:: Data listing

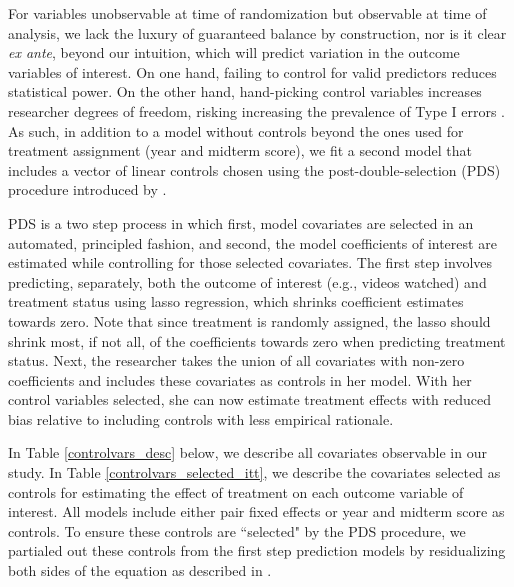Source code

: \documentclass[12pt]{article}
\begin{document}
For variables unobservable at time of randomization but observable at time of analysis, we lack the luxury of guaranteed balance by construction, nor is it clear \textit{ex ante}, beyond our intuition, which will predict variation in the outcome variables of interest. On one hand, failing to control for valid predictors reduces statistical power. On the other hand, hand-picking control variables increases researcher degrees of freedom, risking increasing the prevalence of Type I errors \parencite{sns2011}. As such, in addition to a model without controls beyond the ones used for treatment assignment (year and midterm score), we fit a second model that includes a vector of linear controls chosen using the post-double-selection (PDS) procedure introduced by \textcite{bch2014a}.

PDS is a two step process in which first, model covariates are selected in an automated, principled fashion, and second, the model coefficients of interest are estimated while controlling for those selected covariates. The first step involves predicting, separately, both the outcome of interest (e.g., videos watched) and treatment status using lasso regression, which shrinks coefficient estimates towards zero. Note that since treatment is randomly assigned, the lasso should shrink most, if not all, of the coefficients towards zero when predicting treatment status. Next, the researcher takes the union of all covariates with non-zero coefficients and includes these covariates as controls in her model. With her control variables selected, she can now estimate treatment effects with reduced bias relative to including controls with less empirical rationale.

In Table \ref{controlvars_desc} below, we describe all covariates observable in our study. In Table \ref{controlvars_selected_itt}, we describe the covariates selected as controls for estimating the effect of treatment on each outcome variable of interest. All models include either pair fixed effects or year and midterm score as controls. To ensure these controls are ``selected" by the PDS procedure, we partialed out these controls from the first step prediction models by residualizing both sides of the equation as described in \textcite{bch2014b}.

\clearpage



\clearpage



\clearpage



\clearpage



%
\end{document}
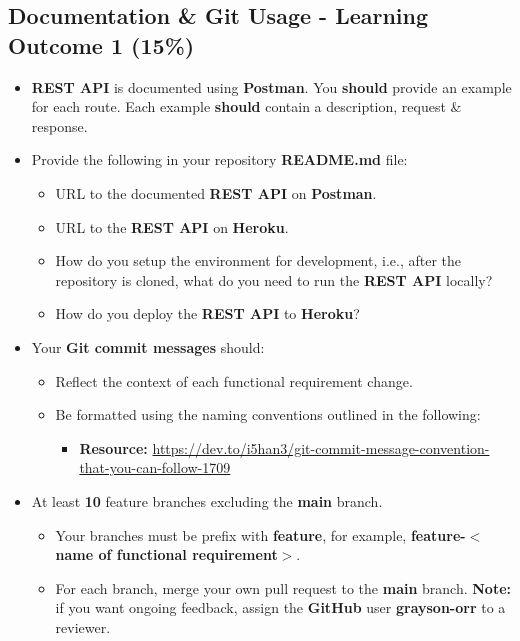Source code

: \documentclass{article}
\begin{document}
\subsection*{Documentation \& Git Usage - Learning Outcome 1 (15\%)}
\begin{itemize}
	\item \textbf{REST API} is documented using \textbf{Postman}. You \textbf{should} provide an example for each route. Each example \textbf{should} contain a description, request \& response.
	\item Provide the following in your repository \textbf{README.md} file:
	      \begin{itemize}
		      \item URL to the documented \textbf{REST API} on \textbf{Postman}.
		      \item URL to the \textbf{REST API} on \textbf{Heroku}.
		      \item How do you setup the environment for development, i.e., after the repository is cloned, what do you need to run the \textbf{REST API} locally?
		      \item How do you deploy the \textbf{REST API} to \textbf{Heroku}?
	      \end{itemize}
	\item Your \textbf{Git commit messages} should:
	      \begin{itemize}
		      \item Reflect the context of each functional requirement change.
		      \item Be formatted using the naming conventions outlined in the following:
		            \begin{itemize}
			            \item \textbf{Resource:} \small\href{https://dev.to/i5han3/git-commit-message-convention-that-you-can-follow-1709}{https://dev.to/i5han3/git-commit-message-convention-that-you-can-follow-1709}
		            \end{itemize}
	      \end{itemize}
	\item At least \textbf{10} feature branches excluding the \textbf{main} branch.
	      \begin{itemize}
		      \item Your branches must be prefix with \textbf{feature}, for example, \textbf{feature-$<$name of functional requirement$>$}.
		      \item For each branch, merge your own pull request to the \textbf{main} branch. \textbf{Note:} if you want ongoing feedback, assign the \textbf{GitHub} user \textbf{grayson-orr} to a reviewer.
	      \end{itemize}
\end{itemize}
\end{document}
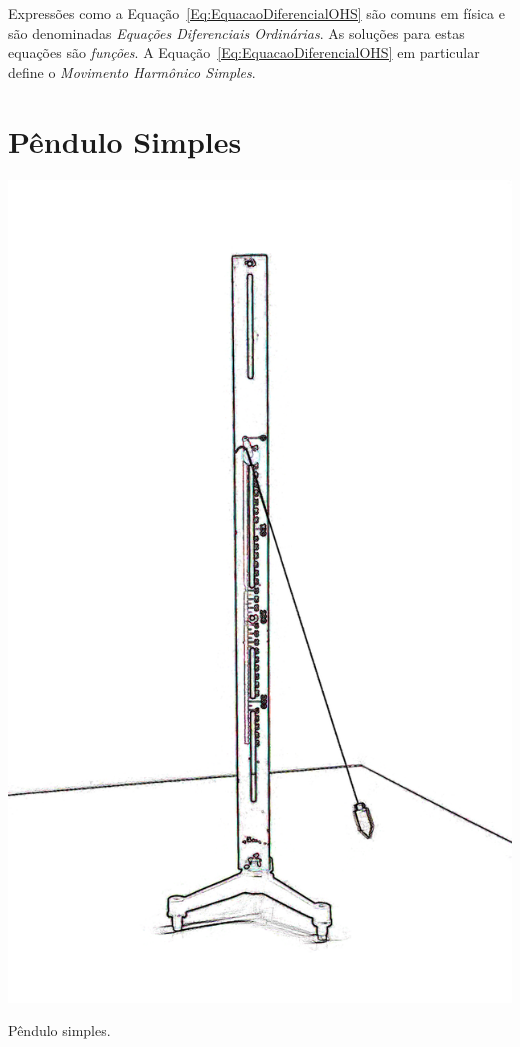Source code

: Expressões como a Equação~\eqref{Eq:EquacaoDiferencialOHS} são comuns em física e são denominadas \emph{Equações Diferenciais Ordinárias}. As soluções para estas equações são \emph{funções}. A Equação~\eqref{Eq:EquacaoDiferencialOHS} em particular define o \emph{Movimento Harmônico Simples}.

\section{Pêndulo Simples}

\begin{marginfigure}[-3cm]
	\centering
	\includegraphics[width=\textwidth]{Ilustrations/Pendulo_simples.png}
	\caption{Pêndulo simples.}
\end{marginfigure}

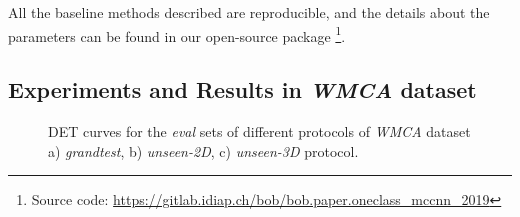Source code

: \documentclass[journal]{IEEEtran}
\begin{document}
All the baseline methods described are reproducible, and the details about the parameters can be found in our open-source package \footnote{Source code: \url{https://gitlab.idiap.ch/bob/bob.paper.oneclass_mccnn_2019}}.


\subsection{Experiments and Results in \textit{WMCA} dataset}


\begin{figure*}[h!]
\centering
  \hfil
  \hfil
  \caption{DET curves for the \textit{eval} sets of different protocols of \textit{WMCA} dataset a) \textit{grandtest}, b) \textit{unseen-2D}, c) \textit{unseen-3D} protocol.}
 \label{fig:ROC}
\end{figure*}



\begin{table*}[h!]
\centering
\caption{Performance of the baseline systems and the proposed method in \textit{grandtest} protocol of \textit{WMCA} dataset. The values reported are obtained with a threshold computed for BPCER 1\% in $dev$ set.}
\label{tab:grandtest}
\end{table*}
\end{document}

::::

Activity -> For the records above, state how many lines include the string "subsection", giving the number and nothing else.

Task output -> 2